Tatu listens on topic “tatu_notifications” for:
- Project creation and deletion events from Keystone.
- To create new CA key pairs or clean up unused ones.
- Role assignment deletion events from Keystone.
- To revoke user SSH certificates that are too permissive.
- VM deletion events from Nova.
- To clean up per-VM bastion and DNS state.
Edit both /etc/keystone/keystone.conf and /etc/nova/nova.conf as follows:
[oslo_messaging_notifications]
topics = notifications,tatu_notifications
Now launch Tatu’s notification listener daemon:
python tatu/notifications.py
At first launch you should see debug messages indicating that CA key pairs are being created for all existing projects.
Prepare /etc/tatu/paste.ini
cd tatu
mkdir /etc/tatu
cp files/paste.ini /etc/tatu/
paste.ini should only need these modifications:
- Host (address the daemon will listen on)
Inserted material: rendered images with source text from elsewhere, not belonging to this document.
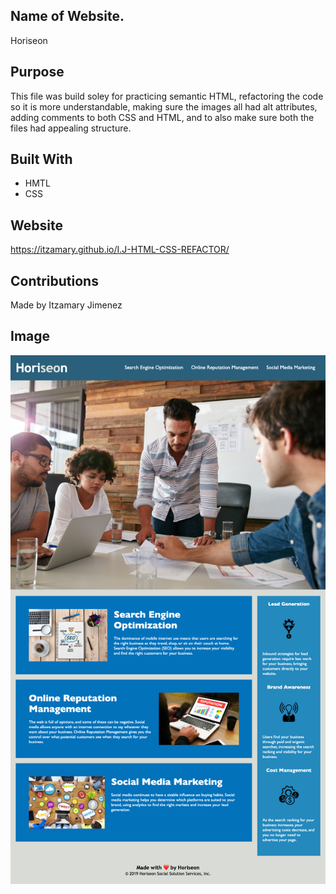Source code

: ## Name of Website.
 Horiseon

## Purpose
This file was build soley for practicing semantic HTML, refactoring the code so it is more understandable, making sure the images all had alt attributes, adding comments to both CSS and HTML, and to also make sure both the files had appealing structure.

## Built With
* HMTL
* CSS

## Website
https://itzamary.github.io/I.J-HTML-CSS-REFACTOR/

## Contributions
Made by Itzamary Jimenez

## Image
<img src="./images/screencapture-itzamary-github-io-I-J-HTML-CSS-REFACTOR-2022-02-26-18_41_38 copy.png" alt="the main website page"/>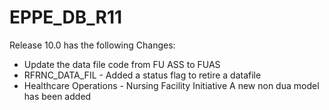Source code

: # EPPE_DB_R11
Release 10.0 has the following Changes:
- Update the data file code from FU ASS to FUAS
- RFRNC_DATA_FIL - Added a status flag to retire a datafile
- Healthcare Operations - Nursing Facility Initiative A new non dua model has been added
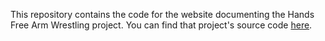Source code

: This repository contains the code for the website documenting the Hands Free Arm Wrestling project. You can find that project's source code [here](https://github.com/ellieSundheim/e155-project).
- Port (port the daemon will listen on)
Launch Tatu’s API daemon
Tatu’s API daemon needs both tatu.conf and paste.ini. We can launch it now.
I have done all my testing with Pylons (no good reason, I’m new to wsgi frameworks):
pip install pylons
pserve files/paste.ini
Note the API serves /noauth/hostcerts and /noauth/revokeduserkeys without authorization (so that newly bootstrapped servers can access get their certificates and the list of revoked keys).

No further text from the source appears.